Exercise directions - Look through the material below and copy exactly the lines from the line with "3. locally finite" to the line with "a. $\mathcal O$", those two lines included.
== Segment start ==
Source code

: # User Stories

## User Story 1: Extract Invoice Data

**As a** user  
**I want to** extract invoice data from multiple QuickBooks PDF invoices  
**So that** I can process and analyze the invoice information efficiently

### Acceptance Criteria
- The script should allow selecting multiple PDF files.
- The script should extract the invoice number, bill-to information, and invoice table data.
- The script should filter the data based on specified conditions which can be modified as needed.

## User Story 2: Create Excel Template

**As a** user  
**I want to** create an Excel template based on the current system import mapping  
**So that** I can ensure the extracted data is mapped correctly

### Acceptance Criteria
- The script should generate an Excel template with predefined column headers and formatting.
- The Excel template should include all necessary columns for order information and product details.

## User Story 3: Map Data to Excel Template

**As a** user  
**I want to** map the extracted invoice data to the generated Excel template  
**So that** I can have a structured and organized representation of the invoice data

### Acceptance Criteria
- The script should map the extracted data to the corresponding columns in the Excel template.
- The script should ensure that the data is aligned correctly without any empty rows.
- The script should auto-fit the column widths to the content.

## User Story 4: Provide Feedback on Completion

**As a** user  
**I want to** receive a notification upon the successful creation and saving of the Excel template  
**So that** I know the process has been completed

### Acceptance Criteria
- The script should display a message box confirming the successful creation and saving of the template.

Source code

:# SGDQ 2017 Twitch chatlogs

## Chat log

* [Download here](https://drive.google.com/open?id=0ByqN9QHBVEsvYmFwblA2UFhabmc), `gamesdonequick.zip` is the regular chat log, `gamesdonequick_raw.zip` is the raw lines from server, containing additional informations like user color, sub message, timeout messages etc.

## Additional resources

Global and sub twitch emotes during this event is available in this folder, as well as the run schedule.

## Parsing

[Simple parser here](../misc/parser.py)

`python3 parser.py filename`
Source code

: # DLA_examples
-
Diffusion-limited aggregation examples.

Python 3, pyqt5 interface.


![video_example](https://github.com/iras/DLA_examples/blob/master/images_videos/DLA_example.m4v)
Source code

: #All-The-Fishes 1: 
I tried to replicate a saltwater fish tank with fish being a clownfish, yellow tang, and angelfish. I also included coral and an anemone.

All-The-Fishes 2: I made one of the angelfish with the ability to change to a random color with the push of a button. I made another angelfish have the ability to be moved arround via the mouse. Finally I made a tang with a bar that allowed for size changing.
== Segment end ==
== Segment start ==
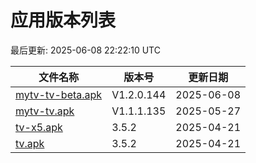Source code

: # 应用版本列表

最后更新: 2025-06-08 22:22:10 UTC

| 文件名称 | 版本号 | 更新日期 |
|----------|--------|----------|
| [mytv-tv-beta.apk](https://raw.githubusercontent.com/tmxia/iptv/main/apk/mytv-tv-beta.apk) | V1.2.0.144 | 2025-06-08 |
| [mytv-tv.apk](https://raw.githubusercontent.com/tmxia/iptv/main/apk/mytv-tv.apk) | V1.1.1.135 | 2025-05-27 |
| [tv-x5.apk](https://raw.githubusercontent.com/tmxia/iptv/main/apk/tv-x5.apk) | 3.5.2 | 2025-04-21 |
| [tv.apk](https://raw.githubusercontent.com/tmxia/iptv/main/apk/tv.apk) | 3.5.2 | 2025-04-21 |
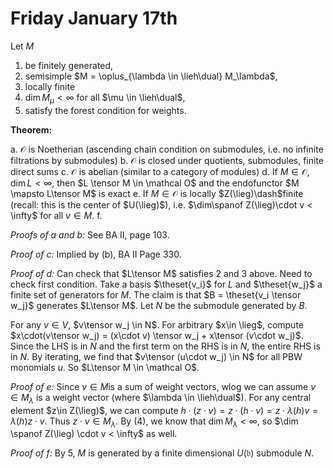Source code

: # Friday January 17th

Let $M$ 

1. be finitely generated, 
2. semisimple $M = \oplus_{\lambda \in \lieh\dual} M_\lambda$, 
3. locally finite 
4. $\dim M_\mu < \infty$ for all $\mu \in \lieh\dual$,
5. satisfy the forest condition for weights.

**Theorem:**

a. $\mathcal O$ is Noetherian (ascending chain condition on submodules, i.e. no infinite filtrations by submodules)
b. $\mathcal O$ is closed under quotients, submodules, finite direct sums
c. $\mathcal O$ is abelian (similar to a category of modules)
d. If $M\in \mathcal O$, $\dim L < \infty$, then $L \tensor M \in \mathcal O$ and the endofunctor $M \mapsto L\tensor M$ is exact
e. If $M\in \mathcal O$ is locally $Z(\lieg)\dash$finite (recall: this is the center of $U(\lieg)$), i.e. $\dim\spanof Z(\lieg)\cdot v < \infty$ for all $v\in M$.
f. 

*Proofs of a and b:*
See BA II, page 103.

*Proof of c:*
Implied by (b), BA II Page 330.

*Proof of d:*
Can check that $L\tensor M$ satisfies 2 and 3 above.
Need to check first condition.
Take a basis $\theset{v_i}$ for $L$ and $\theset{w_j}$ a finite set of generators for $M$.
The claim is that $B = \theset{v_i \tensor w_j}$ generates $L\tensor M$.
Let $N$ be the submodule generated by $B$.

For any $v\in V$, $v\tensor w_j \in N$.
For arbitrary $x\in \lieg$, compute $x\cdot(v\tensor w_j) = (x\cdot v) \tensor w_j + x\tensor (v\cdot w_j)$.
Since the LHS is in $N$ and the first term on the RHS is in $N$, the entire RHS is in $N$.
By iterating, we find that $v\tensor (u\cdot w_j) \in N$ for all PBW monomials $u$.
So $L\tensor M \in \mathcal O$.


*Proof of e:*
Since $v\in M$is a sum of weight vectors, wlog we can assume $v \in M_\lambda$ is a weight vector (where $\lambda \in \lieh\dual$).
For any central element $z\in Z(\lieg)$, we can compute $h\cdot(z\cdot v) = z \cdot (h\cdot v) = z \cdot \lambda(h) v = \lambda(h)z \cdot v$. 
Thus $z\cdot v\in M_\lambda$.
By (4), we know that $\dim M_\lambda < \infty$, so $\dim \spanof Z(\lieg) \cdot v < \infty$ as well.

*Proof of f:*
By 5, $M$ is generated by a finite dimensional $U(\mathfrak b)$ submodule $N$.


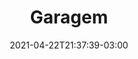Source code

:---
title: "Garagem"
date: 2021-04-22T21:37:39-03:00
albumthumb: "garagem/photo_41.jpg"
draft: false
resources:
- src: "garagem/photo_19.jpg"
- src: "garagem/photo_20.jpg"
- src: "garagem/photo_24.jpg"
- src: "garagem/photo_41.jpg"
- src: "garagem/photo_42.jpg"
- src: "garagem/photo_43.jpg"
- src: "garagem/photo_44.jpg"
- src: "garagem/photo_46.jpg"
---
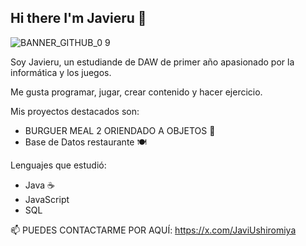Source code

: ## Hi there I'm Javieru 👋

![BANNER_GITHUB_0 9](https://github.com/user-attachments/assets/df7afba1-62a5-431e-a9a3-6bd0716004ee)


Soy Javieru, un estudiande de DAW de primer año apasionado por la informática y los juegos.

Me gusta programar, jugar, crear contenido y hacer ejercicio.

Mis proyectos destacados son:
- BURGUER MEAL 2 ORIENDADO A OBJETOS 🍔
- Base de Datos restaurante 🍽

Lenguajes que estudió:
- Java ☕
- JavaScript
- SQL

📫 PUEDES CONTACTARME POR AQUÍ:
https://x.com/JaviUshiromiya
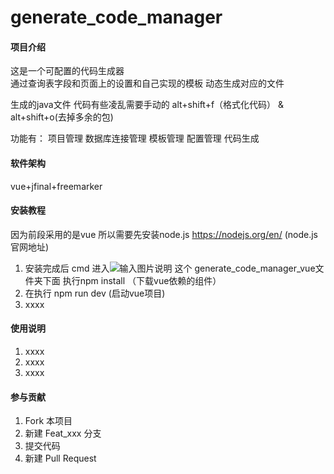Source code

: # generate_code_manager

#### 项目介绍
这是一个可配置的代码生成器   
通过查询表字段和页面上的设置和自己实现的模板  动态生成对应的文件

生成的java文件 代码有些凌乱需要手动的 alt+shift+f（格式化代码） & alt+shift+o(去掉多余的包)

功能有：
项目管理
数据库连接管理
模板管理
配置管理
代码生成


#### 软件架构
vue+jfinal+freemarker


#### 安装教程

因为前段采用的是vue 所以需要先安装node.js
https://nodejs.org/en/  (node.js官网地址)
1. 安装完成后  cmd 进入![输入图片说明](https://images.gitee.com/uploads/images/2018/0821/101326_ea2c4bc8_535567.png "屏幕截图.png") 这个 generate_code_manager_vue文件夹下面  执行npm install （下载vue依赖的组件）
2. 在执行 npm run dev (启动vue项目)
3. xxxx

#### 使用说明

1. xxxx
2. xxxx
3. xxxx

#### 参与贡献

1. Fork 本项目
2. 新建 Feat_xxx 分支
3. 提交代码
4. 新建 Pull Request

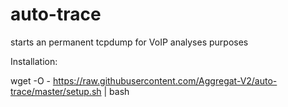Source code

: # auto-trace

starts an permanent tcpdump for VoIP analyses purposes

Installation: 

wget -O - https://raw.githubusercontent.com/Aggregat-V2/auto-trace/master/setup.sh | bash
== Segment end ==
Response for this exercise -
3. locally finite 
4. $\dim M_\mu < \infty$ for all $\mu \in \lieh\dual$,
5. satisfy the forest condition for weights.

**Theorem:**

a. $\mathcal O$ is Noetherian (ascending chain condition on submodules, i.e. no infinite filtrations by submodules)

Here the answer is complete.